Since moving to West Dundee northwest of Chicago, I have learned some parts of northeastern Illinois are not so flat. We live in the Fox River valley, which is graced by gentle hills sloping down to the river, and some years ago we discovered kames. Never heard of kames? I hadn’t either, until Steve and I visited a couple of area forest preserves that include this geological feature. Here are the basics on kames: As the glaciers retreated 12,000 to 15,000 years ago, the melting ice sometimes formed depressions or holes. The meltwater left behind large sand and gravel deposits in those depressions and, as the ice melted further, the deposits settled as mounds or small hills; the bowl-like depressions at the foot of the kames are called kettles. Over thousands of years, soil gradually covered them and vegetation took hold. The kames and kettles now stand as clear markers of the glaciers’ path through this region, as well as pleasing counterpoints to the overall level terrain.
The closest preserve with these kame features, Freeman Kame-Meagher Forest Preserve, is about a 15-minute drive from our house, west of the Fox River valley.
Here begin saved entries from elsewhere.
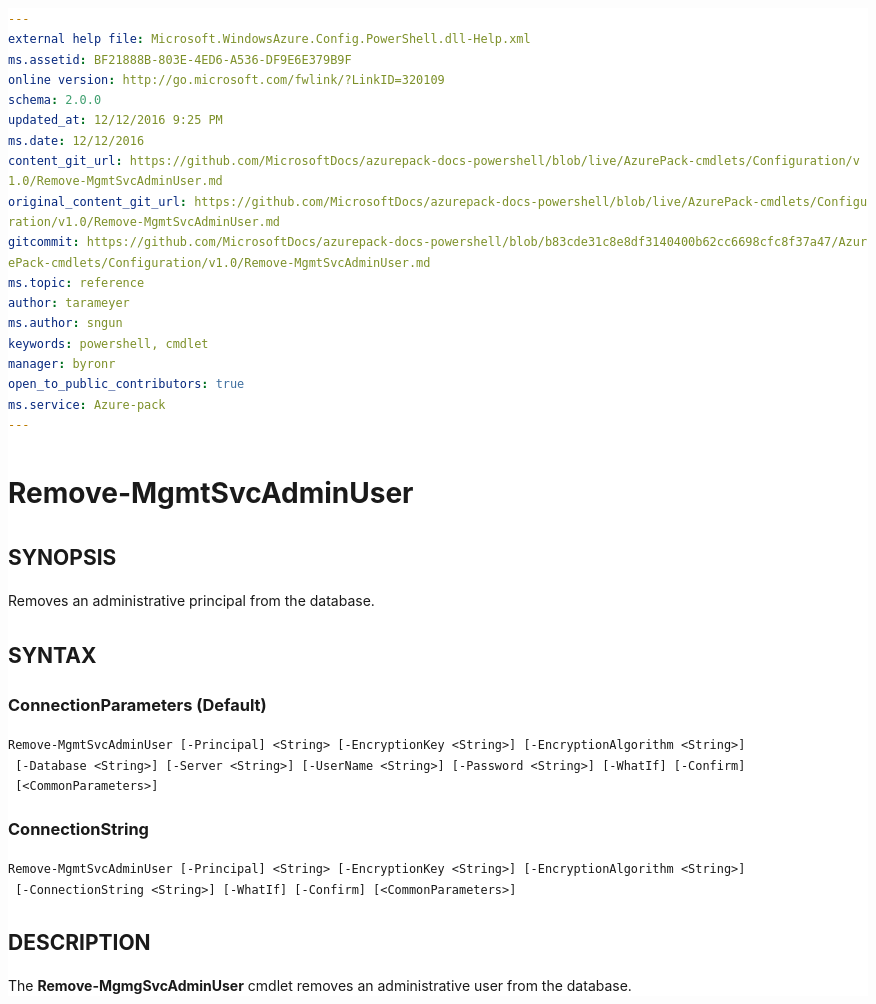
 ```yaml
---
external help file: Microsoft.WindowsAzure.Config.PowerShell.dll-Help.xml
ms.assetid: BF21888B-803E-4ED6-A536-DF9E6E379B9F
online version: http://go.microsoft.com/fwlink/?LinkID=320109
schema: 2.0.0
updated_at: 12/12/2016 9:25 PM
ms.date: 12/12/2016
content_git_url: https://github.com/MicrosoftDocs/azurepack-docs-powershell/blob/live/AzurePack-cmdlets/Configuration/v1.0/Remove-MgmtSvcAdminUser.md
original_content_git_url: https://github.com/MicrosoftDocs/azurepack-docs-powershell/blob/live/AzurePack-cmdlets/Configuration/v1.0/Remove-MgmtSvcAdminUser.md
gitcommit: https://github.com/MicrosoftDocs/azurepack-docs-powershell/blob/b83cde31c8e8df3140400b62cc6698cfc8f37a47/AzurePack-cmdlets/Configuration/v1.0/Remove-MgmtSvcAdminUser.md
ms.topic: reference
author: tarameyer
ms.author: sngun
keywords: powershell, cmdlet
manager: byronr
open_to_public_contributors: true
ms.service: Azure-pack
---
```


# Remove-MgmtSvcAdminUser

## SYNOPSIS
Removes an administrative principal from the database.

## SYNTAX

### ConnectionParameters (Default)
```
Remove-MgmtSvcAdminUser [-Principal] <String> [-EncryptionKey <String>] [-EncryptionAlgorithm <String>]
 [-Database <String>] [-Server <String>] [-UserName <String>] [-Password <String>] [-WhatIf] [-Confirm]
 [<CommonParameters>]
```

### ConnectionString
```
Remove-MgmtSvcAdminUser [-Principal] <String> [-EncryptionKey <String>] [-EncryptionAlgorithm <String>]
 [-ConnectionString <String>] [-WhatIf] [-Confirm] [<CommonParameters>]
```

## DESCRIPTION
The **Remove-MgmgSvcAdminUser** cmdlet removes an administrative user from the database.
As you approach the park from the east, you can see the kames rising up in the distance, rounded hills covered with trees or grasses breaking up the otherwise flat plain. This park is one of our favorite places to walk in the area, as it has a bounty of habitats. In addition to woodlands and oak savannas, it has an area of open grasslands. Throughout the park you find ponds, streams and marshes, affording opportunities to see waterfowl in addition to songbirds, like the bluebirds we often see flitting in a bank of shrubs in the grassland. It was with the hope of seeing nesting cranes that we visited Freeman Kame preserve this week. In the past we have seen sandhill cranes occupying a nest in the center of the marsh pictured below, which is situated between the woodland and grassy slopes. And it was in that marsh that, on a day last fall when cranes were migrating south, that we thought we might have seen a family of whooping cranes. The “whoopers,” as birders call them, are an extremely rare species that conservationists are working hard to bring back from the edge of extinction. We didn’t have binoculars on that fall excusion, so we couldn’t be certain of our identification, but on our visit this week we hoped to see some cranes there. This time we remembered to bring our binoculars.

We decided to take the long way around the hiking loop through the woods before reaching the marsh that was our final destination. Among the delights we spotted along the way were two logs poking up in a kettle pond serving as a sunbathing platform for painted turtles. One of the logs sported seven or eight small turtles congenially lined up in a row. From our spot looking down on them from the trail, at first they resembled mounded knobs on the log. Many of the woodland wildflowers are not blooming yet, but we saw an abundance of white trout lily. Some specimens were just starting to emerge, the pointed ends of their unusual mottled leaves of green and dark purple poking up here and there along the path. In places where more sunlight is reaching them, they were full grown and blooming profusely, forming pleasing bright patches of white.

When we reached our destination marsh, instead of nesting cranes we saw a Canada goose sitting contentedly on the thick stand of marsh grass that forms a small island in the water. We carefully scanned the marsh and its perimeter, but no cranes were to be seen. As if appearing on cue to mollify our slight dismay at not seeing any cranes, a kingfisher flew around the far shore of the marsh, cheering us with his merry, unmistakable chattering sound.
We made our way up the hill from the marsh on our way back to the parking area, pausing on the path where it overlooks a secluded woodland kettle pond. We have seen turtles there on occasion; in one instance last year we spied a large snapping turtle that was napping on a rock. Noticing a small group of waterfowl actively swimming around near the opposite shore, we trained our binoculars on them. What a wonderful surprise: they were wood ducks.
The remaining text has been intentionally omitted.